Planned Trade

The latest edition of The Economist has this cover, worrying about the rise in the idea of national self-sufficiency.

Obviously, The Economist whose purpose is to promote the propaganda of free trade doesn’t like this as any country achieving self-sufficiency would mean a reduction of market share of large corporations whose interests the magazine has spoken since 1843, the year it was founded.

John Maynard Keynes wondered about national-self sufficiency too. In an article titled National Self-Sufficiency in the year 1933, which he argued:

Of course self-sufficiency is one thing, but there’s also the idea of planned trade. These two concepts are related but are potentially different.

One of the promoters of planned trade was Nicholas Kaldor. In The Role Of Increasing Returns, Technical Progress And Cumulative Causation In The Theory Of International Trade And Economic Growth, Economie Appliquée, 34(4): 593–617, 1981, he motivates the reasons for a planned trade:

At the moment the world suffers from an insufficiency of demand for industrial products which most industrial countries however are not in a position to remedy, because of the need to avoid deficits in their balance of payments. It does not follow therefore that free trade leads to the maximum development of trade: if it involves chronic imbalances it might lead to a situation in which the world economy is in a state of continued recession, which cannot be effectively counterbalanced by national policies of economic management. Most governments and economists are in constant fear lest the state of recession will lead to the haphazard introduction of protective measures to domestic industries, which on balance will cause a further shrinkage of world demand. This may well happen in the absence of a coordinated policy, but my own prescription would not be that we must stick to free trade (whatever the cost), but to introduce a system of planned trade between the industrially developing countries, so as to remove the balance of payment constraint on their internal expansion.11

Contrary to the actual policies adopted—which put trade restrictions mostly on imports from low wage developing countries—I would allow such imports freely since these countries have an unlimited appetite for manufactured imports of capital goods, which is only restrained by their ability to pay for them. Contrary to the general view, therefore, it is not the imports coming from the developing countries, but the import penetration of goods produced in developed countries which threatens major industries of other developed countries (such as the motor car industry in Britain or the television industry in the U.S.) and which requires some system of regulation of trade if we wish to remove existing impediments for the expansion of production and employment in the industrial countries of the world.12

11 The French Government in the year preceding the legislative election, under the leadership of M. Barre, advocated something similar with their slogan “Croissance ordonnée des échanges”. It is possible however that it was a temporary slogan for the sake of electoral popularity since not much was heard about these policies after the last French elections.

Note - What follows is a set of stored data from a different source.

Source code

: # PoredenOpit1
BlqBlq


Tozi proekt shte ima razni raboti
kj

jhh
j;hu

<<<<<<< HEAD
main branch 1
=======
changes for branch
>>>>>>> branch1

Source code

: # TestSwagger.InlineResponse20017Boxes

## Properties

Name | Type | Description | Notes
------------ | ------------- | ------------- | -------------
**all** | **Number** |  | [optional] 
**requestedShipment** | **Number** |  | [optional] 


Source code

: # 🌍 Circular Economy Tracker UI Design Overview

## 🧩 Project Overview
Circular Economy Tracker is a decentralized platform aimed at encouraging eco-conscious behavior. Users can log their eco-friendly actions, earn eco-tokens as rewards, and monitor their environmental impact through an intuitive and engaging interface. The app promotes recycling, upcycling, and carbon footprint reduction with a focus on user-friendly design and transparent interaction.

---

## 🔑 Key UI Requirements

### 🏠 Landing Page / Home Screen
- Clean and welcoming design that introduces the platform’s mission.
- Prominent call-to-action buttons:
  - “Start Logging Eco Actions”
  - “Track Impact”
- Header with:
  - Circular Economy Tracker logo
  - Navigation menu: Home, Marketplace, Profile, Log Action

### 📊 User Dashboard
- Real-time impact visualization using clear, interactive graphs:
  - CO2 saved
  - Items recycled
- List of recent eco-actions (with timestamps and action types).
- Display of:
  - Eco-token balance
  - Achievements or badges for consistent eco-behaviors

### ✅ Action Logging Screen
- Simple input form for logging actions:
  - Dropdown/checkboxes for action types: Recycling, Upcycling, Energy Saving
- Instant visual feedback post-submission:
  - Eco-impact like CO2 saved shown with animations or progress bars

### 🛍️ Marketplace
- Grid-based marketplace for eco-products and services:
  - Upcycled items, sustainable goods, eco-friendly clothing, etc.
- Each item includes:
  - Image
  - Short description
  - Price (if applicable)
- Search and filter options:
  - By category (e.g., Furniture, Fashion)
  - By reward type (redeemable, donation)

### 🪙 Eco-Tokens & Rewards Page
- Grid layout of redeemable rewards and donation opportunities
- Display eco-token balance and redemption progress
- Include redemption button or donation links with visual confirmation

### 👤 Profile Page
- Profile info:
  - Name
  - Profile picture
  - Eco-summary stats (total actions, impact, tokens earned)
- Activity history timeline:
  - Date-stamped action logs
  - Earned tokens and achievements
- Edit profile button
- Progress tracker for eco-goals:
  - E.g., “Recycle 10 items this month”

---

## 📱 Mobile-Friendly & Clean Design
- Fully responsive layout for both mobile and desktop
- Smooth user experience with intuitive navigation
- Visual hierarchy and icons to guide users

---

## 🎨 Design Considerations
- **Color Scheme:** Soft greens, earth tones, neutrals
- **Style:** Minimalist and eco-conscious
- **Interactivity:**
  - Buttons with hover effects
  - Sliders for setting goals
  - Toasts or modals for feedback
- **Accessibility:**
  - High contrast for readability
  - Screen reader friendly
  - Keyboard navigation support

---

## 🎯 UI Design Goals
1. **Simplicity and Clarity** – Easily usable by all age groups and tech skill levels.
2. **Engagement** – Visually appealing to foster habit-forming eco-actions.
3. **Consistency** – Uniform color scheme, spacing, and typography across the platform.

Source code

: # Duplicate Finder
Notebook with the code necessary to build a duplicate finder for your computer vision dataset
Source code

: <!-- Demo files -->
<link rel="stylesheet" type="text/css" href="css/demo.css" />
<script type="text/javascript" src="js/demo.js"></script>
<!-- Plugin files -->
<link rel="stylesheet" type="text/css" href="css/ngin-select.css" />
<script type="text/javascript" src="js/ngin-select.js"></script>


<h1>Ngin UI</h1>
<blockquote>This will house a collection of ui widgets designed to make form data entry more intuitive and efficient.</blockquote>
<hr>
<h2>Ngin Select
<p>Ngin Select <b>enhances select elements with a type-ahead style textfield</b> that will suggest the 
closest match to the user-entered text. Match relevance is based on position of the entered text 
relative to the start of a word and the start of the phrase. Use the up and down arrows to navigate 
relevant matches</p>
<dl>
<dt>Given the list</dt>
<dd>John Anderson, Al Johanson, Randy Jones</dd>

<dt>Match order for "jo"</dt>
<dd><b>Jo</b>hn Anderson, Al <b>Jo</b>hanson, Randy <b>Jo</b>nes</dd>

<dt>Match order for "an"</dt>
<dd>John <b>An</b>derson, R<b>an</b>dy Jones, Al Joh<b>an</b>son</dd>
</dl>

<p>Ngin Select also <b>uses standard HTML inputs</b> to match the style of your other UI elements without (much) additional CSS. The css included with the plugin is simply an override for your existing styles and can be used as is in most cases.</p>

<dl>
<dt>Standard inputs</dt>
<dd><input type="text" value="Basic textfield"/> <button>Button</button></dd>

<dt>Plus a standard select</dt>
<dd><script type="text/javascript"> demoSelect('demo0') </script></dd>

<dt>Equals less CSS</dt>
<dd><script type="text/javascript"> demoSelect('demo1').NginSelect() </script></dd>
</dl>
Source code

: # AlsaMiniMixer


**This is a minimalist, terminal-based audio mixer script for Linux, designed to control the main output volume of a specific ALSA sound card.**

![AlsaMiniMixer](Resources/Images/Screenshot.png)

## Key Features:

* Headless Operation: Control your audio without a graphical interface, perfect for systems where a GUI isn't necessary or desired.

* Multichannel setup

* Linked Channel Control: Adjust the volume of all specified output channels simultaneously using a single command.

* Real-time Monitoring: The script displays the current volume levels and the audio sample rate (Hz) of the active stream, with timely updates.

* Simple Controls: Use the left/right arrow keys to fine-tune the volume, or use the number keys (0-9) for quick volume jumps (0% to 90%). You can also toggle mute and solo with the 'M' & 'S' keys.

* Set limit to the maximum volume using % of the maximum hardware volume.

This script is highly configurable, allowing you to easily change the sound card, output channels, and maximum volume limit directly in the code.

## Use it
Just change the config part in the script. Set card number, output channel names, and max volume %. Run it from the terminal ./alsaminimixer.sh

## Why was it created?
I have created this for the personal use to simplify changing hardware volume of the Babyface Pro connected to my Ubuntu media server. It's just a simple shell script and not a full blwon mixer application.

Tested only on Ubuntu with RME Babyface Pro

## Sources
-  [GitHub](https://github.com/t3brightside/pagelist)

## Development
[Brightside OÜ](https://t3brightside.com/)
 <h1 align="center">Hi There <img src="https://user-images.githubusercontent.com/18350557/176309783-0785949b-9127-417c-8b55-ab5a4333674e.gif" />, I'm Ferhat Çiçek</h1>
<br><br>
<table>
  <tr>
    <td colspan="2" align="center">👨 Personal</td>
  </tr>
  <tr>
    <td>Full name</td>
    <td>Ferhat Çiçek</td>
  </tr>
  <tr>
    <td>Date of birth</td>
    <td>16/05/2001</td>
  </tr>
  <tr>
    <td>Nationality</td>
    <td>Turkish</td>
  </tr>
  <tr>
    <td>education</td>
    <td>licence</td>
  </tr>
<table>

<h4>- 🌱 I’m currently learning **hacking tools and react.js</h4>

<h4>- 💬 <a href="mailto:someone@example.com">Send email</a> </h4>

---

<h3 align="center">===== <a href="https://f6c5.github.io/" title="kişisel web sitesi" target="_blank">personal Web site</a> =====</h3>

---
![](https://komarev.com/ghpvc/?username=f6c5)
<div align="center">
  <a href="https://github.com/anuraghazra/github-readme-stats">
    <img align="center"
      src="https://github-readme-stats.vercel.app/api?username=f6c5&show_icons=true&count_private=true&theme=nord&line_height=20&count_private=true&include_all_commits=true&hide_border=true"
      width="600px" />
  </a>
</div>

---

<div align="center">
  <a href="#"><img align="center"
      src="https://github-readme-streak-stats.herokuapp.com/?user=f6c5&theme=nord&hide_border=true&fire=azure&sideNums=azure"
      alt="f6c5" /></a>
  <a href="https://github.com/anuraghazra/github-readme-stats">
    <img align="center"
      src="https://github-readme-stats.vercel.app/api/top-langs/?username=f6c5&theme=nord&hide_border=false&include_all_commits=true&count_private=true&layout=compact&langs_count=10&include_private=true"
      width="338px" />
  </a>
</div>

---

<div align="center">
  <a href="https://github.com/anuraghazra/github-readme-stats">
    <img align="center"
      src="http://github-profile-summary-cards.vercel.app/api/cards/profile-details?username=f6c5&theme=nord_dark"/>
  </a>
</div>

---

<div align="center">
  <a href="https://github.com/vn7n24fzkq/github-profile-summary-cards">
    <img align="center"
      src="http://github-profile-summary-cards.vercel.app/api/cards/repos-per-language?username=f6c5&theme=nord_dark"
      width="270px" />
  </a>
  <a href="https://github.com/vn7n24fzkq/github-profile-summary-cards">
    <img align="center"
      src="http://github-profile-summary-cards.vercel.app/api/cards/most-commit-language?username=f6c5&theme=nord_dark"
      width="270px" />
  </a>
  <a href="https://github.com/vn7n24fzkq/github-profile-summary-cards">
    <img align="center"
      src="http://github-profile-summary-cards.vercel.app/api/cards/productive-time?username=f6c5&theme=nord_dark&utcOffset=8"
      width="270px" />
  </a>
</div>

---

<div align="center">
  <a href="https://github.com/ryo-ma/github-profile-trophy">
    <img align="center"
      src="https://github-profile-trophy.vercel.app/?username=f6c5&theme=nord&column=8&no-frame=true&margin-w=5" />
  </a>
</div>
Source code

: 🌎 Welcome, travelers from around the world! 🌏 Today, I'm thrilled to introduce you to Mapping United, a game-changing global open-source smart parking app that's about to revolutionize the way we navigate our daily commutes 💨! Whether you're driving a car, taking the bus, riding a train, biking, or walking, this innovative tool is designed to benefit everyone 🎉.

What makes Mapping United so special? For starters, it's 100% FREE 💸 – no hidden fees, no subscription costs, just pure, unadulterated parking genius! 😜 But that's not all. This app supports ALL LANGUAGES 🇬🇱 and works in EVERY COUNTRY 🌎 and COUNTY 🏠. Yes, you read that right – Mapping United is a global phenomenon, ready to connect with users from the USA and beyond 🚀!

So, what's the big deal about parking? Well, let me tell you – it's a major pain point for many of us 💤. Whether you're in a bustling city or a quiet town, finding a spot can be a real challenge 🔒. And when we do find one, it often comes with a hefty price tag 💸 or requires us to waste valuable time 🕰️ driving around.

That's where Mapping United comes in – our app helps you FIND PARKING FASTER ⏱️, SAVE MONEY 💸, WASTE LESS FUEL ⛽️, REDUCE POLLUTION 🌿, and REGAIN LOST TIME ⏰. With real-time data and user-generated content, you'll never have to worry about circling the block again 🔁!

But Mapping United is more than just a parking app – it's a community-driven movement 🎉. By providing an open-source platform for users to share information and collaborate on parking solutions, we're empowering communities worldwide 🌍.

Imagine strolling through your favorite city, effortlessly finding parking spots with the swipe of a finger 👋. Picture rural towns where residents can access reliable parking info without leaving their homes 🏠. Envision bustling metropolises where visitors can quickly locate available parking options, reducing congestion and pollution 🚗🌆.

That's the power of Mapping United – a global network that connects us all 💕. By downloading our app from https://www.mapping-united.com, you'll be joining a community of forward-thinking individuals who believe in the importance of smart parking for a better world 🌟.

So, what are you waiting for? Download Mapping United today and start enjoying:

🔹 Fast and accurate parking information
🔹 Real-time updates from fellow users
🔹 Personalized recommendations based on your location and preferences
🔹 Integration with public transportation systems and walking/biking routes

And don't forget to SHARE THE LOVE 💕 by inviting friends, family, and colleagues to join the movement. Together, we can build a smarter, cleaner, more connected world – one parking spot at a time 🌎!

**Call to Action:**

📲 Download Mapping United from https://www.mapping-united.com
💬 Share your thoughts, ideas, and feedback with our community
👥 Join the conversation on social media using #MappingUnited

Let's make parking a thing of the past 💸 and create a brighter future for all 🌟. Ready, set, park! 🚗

12 It also requires the recycling of OPEC surpluses—a function which has been performed up to now, not by official institutions such as the IMF, but mainly American private banks, operating through the Euro-dollar market. While I have no time to develop this theme on the present occasion, I think I ought to mention that I would favour as an instrument of such planning the introduction of some licensing system for imports of manufactures which is directly linked to exports, so that imports and exports are kept in some agreed balance.

Basically in the regime of free trade, the market mechanism does not bring balance-of-payments imbalances in balance. The price mechanism to keep global imbalances in check simply doesn’t work. Instead it works by putting a deflationary bias on the whole world.

Hence there is a need for using official mechanisms to keep imbalances in check without output suffering.